**** Dataset ****

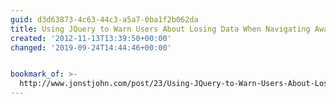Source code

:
 ```yaml
---
guid: d3d63873-4c63-44c3-a5a7-0ba1f2b062da
title: Using JQuery to Warn Users About Losing Data When Navigating Away from Form
created: '2012-11-13T13:39:50+00:00'
changed: '2019-09-24T14:44:46+00:00'


bookmark_of: >-
  http://www.jonstjohn.com/post/23/Using-JQuery-to-Warn-Users-About-Losing-Data-When-Navigating-Away-from-Form
---
```




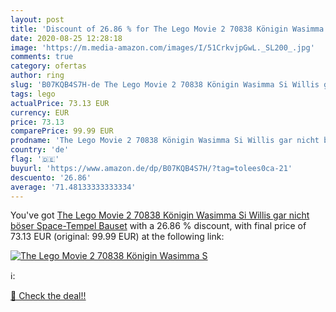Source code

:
 ```yaml
---
layout: post
title: 'Discount of 26.86 % for The Lego Movie 2 70838 Königin Wasimma S'
date: 2020-08-25 12:28:18
image: 'https://m.media-amazon.com/images/I/51CrkvjpGwL._SL200_.jpg'
comments: true
category: ofertas
author: ring
slug: 'B07KQB4S7H-de The Lego Movie 2 70838 Königin Wasimma Si Willis gar nicht...'
tags: lego
actualPrice: 73.13 EUR
currency: EUR
price: 73.13
comparePrice: 99.99 EUR
prodname: 'The Lego Movie 2 70838 Königin Wasimma Si Willis gar nicht böser Space-Tempel  Bauset'
country: 'de'
flag: '🇩🇪'
buyurl: 'https://www.amazon.de/dp/B07KQB4S7H/?tag=tolees0ca-21'
descuento: '26.86'
average: '71.48133333333334'
---
```


You've got [The Lego Movie 2 70838 Königin Wasimma Si Willis gar nicht böser Space-Tempel  Bauset](https://www.amazon.de/dp/B07KQB4S7H/?tag=tolees0ca-21) with a  26.86 % discount, with final price of 73.13 EUR (original: 99.99 EUR) at the following link:

[![The Lego Movie 2 70838 Königin Wasimma S](https://m.media-amazon.com/images/I/51CrkvjpGwL._SL200_.jpg)](https://www.amazon.de/dp/B07KQB4S7H/?tag=tolees0ca-21)

ℹ️:


[🛒 Check the deal!!](https://www.amazon.de/dp/B07KQB4S7H/?tag=tolees0ca-21)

****

Exactly reproduce the entries above, minus the pictures.

Source code

:
 ```yaml
---
guid: d3d63873-4c63-44c3-a5a7-0ba1f2b062da
title: Using JQuery to Warn Users About Losing Data When Navigating Away from Form
created: '2012-11-13T13:39:50+00:00'
changed: '2019-09-24T14:44:46+00:00'


bookmark_of: >-
  http://www.jonstjohn.com/post/23/Using-JQuery-to-Warn-Users-About-Losing-Data-When-Navigating-Away-from-Form
---
```




Source code

:
 ```yaml
---
layout: post
title: 'Discount of 26.86 % for The Lego Movie 2 70838 Königin Wasimma S'
date: 2020-08-25 12:28:18
image: 'https://m.media-amazon.com/images/I/51CrkvjpGwL._SL200_.jpg'
comments: true
category: ofertas
author: ring
slug: 'B07KQB4S7H-de The Lego Movie 2 70838 Königin Wasimma Si Willis gar nicht...'
tags: lego
actualPrice: 73.13 EUR
currency: EUR
price: 73.13
comparePrice: 99.99 EUR
prodname: 'The Lego Movie 2 70838 Königin Wasimma Si Willis gar nicht böser Space-Tempel  Bauset'
country: 'de'
flag: '🇩🇪'
buyurl: 'https://www.amazon.de/dp/B07KQB4S7H/?tag=tolees0ca-21'
descuento: '26.86'
average: '71.48133333333334'
---
```


You've got [The Lego Movie 2 70838 Königin Wasimma Si Willis gar nicht böser Space-Tempel  Bauset](https://www.amazon.de/dp/B07KQB4S7H/?tag=tolees0ca-21) with a  26.86 % discount, with final price of 73.13 EUR (original: 99.99 EUR) at the following link:

[![The Lego Movie 2 70838 Königin Wasimma S](https://m.media-amazon.com/images/I/51CrkvjpGwL._SL200_.jpg)](https://www.amazon.de/dp/B07KQB4S7H/?tag=tolees0ca-21)

ℹ️:


[🛒 Check the deal!!](https://www.amazon.de/dp/B07KQB4S7H/?tag=tolees0ca-21)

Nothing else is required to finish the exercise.